**TASK REQUIREMENTS**
Among the lines below, some may contain the string "your". Say how many do, and give nothing besides the number.

(Items listed in a dataset)
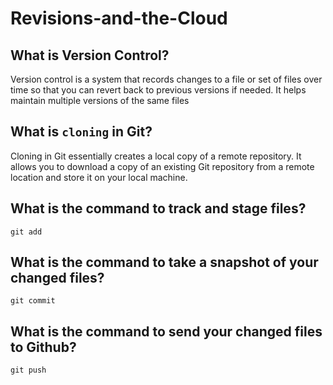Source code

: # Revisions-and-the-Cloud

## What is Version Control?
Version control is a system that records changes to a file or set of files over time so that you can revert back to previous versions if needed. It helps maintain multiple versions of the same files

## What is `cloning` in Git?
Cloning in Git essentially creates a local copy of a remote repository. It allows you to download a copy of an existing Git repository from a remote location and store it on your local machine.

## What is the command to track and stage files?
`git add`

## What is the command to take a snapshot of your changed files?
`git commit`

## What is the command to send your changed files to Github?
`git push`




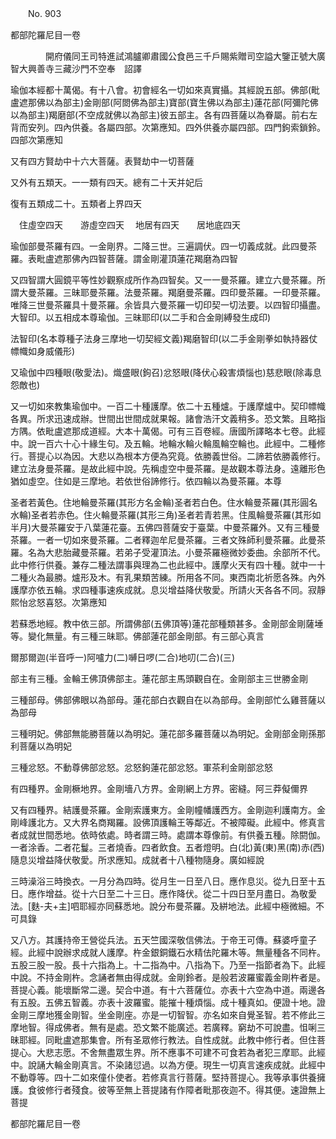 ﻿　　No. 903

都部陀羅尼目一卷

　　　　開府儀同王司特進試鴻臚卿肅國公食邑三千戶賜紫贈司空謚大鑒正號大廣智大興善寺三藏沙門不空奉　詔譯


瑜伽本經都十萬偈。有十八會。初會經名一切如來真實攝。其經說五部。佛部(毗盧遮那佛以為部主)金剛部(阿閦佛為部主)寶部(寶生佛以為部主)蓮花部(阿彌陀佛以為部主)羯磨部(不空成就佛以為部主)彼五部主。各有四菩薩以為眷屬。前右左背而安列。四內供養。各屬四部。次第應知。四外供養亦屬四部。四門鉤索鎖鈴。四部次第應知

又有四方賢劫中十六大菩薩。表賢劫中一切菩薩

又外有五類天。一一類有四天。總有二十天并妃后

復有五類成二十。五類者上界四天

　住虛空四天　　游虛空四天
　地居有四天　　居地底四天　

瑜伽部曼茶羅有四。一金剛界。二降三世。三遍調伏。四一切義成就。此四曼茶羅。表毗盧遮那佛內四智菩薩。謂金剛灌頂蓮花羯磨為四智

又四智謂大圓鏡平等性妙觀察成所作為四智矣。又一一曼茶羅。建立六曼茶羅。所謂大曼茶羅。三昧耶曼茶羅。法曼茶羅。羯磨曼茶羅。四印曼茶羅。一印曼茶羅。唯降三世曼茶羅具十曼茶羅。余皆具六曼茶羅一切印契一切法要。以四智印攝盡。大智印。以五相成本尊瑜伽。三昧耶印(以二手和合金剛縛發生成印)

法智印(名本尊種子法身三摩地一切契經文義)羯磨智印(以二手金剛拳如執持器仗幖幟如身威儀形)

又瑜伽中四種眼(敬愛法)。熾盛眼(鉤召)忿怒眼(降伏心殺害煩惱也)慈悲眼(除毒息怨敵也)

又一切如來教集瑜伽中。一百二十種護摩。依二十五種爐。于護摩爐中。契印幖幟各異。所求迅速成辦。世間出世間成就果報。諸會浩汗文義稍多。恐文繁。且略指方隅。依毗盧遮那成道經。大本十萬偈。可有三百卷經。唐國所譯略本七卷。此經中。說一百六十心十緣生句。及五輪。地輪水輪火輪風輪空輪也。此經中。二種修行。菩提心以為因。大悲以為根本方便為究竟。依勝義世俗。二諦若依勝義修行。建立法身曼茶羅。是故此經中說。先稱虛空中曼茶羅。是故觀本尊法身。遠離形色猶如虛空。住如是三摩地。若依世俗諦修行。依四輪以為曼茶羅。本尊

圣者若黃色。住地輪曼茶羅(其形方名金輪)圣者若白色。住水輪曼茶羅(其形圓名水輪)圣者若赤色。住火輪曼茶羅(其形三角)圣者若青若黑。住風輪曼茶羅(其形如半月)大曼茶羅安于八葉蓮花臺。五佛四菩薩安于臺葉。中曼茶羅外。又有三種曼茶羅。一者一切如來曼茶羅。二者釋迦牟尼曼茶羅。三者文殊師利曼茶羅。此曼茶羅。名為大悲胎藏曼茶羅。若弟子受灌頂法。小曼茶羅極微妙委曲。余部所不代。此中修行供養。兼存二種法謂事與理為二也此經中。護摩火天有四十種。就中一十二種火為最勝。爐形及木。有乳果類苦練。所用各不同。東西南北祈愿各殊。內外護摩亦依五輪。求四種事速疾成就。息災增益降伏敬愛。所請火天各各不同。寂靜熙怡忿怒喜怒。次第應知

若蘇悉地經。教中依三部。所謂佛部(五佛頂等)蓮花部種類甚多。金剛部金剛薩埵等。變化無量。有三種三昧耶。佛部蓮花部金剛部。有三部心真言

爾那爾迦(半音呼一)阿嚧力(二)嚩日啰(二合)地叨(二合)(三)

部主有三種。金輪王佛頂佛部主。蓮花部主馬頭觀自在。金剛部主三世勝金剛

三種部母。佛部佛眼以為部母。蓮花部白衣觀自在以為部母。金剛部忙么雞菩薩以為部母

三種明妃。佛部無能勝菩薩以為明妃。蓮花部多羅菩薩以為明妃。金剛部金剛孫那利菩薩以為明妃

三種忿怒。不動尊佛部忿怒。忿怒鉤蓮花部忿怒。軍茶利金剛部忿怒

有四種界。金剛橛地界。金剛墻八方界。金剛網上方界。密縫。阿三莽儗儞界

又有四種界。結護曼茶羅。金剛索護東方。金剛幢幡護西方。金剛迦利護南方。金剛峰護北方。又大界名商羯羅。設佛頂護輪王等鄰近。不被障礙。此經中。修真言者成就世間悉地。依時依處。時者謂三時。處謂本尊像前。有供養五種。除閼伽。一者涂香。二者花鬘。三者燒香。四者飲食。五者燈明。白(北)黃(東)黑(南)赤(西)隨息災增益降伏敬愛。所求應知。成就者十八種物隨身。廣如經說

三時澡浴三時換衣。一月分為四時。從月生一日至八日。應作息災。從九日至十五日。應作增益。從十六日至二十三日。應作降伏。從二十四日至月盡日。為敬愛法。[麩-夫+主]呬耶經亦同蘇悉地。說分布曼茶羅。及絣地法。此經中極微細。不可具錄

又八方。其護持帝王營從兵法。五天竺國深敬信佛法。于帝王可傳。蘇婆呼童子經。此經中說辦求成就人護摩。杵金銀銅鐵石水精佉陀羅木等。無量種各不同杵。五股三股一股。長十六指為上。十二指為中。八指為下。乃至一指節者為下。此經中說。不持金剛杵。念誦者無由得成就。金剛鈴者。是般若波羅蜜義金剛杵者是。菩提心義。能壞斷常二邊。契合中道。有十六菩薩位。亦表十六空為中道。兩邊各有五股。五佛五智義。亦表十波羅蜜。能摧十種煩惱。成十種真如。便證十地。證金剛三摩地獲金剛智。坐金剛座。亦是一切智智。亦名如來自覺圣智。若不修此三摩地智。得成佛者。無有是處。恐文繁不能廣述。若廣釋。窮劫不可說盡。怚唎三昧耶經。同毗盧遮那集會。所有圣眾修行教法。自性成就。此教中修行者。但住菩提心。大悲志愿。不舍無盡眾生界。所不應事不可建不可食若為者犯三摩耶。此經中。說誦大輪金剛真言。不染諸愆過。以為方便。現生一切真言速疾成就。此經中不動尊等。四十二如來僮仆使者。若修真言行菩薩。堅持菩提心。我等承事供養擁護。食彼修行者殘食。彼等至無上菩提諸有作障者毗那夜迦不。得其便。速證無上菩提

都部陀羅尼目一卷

**TASK RESULT**
3